Start of Records

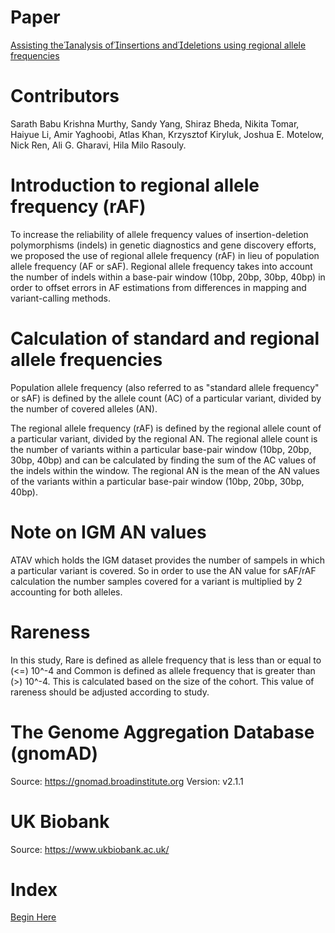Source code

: # Paper
<a href="https://link.springer.com/epdf/10.1007/s10142-024-01358-3?sharing_token=fOQMmH39idz4_03JoizO9_e4RwlQNchNByi7wbcMAY7f5dw06VKtYPRgIiI2hEdIVysBRgLtOXQj7PPVNBpV9XhVjDqC4X0tew3FuhV8b4H1JpL76P-OQKBVHujeQyrAO6wYZnVMA7sGMKyoIsZhhPiWIELt9URtLTWzkd8llcU%3D" target="_blank">Assisting theanalysis ofinsertions anddeletions using regional allele frequencies</a>

# Contributors
Sarath Babu Krishna Murthy, Sandy Yang, Shiraz Bheda, Nikita Tomar, Haiyue Li, Amir Yaghoobi, Atlas Khan, Krzysztof Kiryluk, Joshua E. Motelow, Nick Ren, Ali G. Gharavi, Hila Milo Rasouly.
 
# Introduction to regional allele frequency (rAF)
To increase the reliability of allele frequency values of insertion-deletion polymorphisms (indels) in genetic diagnostics and gene discovery efforts, we proposed the use of regional allele frequency (rAF) in lieu of population allele frequency (AF or sAF). Regional allele frequency takes into account the number of indels within a base-pair window (10bp, 20bp, 30bp, 40bp) in order to offset errors in AF estimations from differences in mapping and variant-calling methods. 

# Calculation of standard and regional allele frequencies
Population allele frequency (also referred to as "standard allele frequency" or sAF) is defined by the allele count (AC) of a particular variant, divided by the number of covered alleles (AN). 

The regional allele frequency (rAF) is defined by the regional allele count of a particular variant, divided by the regional AN. The regional allele count is the number of variants within a particular base-pair window (10bp, 20bp, 30bp, 40bp) and can be calculated by finding the sum of the AC values of the indels within the window. The regional AN is the mean of the AN values of the variants within a particular base-pair window (10bp, 20bp, 30bp, 40bp).

# Note on IGM AN values
ATAV which holds the IGM dataset provides the number of sampels in which a particular variant is covered. So in order to use the AN value for sAF/rAF calculation the number samples covered for a variant is multiplied by 2 accounting for both alleles. 

# Rareness
In this study, Rare is defined as allele frequency that is less than or equal to (<=) 10^-4 and Common is defined as allele frequency that is greater than (>) 10^-4. This is calculated based on the size of the cohort. This value of rareness should be adjusted according to study. 


# The Genome Aggregation Database (gnomAD)
Source: https://gnomad.broadinstitute.org
Version: v2.1.1

# UK Biobank
Source: https://www.ukbiobank.ac.uk/

# Index 
<a href="https://github.com/ColumbiaCPMG/RegionalAlleleFrequency/blob/main/tutorial.md" target="_blank">Begin Here</a>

End of Records

▶ **Task description**:
Begin at the first line of the entries and stop after the line holding "# Introduction to"; repeat those lines exactly, but not the pictures.

▶ **Reply**:
Source code

: # Paper
<a href="https://link.springer.com/epdf/10.1007/s10142-024-01358-3?sharing_token=fOQMmH39idz4_03JoizO9_e4RwlQNchNByi7wbcMAY7f5dw06VKtYPRgIiI2hEdIVysBRgLtOXQj7PPVNBpV9XhVjDqC4X0tew3FuhV8b4H1JpL76P-OQKBVHujeQyrAO6wYZnVMA7sGMKyoIsZhhPiWIELt9URtLTWzkd8llcU%3D" target="_blank">Assisting theanalysis ofinsertions anddeletions using regional allele frequencies</a>

# Contributors
Sarath Babu Krishna Murthy, Sandy Yang, Shiraz Bheda, Nikita Tomar, Haiyue Li, Amir Yaghoobi, Atlas Khan, Krzysztof Kiryluk, Joshua E. Motelow, Nick Ren, Ali G. Gharavi, Hila Milo Rasouly.
 
# Introduction to regional allele frequency (rAF)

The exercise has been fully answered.